When reporters asked Shepard what he thought about as he sat atop the Redstone rocket, waiting for liftoff, he had replied, ‘The fact that every part of this ship was built by the low bidder.”
NASA was good when the Germans ran it.
Operation:Paperclip
After a nine hour launch delay, Shepard also reported that the US had launched “the first wetback into space.”
My neighbor was the accountant.
a few more of the astronauts of that era had Coors distributorships, IIRC...Stuart "Rusty" Roosa...the command module pilot of this same flight (14) had the distributorship for southern Mississippi, after leaving NASA.... Seems the only links I can find are those of Roosa's early (age of 61) passing
I was right out of college, living in Houston apt. with a lot of NASA people...some very close to the Mercury 7 and Gemini. I met several of them including Glenn and Armstrong.
At the time Glenn was the national hero, and one of mine. I met him and his family. I was very disappointed the first time I met him...not very friendly. One good thing about him...he probably was the best husband and father of the bunch...wife was very sweet. He wasn't one of the party boys.
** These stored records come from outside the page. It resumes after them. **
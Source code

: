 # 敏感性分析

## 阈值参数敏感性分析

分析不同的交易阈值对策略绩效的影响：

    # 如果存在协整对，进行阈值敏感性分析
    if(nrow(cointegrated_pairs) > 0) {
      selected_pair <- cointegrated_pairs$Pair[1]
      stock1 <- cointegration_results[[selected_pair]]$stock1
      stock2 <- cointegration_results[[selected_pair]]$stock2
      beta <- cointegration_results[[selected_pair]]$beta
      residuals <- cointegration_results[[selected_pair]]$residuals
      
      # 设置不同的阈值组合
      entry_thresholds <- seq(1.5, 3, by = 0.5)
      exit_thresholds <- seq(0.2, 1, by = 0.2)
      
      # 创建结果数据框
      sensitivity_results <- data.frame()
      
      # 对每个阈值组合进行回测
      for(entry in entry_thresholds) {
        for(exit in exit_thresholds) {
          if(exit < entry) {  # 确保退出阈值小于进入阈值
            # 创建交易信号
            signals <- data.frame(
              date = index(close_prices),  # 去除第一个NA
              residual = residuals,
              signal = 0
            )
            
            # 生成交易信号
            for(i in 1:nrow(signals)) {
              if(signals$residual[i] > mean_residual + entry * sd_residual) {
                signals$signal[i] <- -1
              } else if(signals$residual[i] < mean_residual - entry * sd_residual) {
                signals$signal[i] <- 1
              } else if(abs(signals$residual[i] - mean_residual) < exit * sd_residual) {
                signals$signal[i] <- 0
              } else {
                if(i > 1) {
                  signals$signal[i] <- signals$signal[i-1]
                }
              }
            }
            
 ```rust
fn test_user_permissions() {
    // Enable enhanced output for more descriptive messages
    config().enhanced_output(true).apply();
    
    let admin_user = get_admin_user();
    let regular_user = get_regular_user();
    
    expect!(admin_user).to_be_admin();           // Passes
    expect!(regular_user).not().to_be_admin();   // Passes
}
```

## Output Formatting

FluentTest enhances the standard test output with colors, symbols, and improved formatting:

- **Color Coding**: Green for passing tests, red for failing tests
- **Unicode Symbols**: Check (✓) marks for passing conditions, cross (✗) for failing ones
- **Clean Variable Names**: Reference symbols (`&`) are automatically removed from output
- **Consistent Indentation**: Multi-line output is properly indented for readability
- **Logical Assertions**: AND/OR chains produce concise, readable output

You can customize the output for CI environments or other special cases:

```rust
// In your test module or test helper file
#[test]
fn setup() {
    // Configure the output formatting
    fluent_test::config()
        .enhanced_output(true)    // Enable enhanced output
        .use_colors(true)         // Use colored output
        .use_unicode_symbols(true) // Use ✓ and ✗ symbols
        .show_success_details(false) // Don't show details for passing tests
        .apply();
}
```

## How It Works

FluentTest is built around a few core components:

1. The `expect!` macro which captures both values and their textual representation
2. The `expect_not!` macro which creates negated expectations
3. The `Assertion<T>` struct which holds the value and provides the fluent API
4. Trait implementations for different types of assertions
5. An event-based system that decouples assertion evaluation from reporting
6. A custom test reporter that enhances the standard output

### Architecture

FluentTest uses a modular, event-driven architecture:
I think some of them had trouble handling the celebrity that went with job. They were unknown pilots and suddenly were famous and recognized everywhere they went. I don't think NASA had a program to help them handle the instant fame. Glenn made the comment he couldn't balance his checkbook...people were keeping, not cashing his checks.
I did get a lot of autographed pictures of all of the original 7 and Gemini astronauts.
It was a fun time...especially to be young and living in Houston.